_Exercise_
Exactly how many lines in this material contain the string "generator"? Reply with the number alone.

_Extracted entries_
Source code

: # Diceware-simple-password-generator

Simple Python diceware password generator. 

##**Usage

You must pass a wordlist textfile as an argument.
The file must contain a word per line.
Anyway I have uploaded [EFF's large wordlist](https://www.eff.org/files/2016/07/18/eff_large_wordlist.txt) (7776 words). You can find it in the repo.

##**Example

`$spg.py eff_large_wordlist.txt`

_Result for this task_
2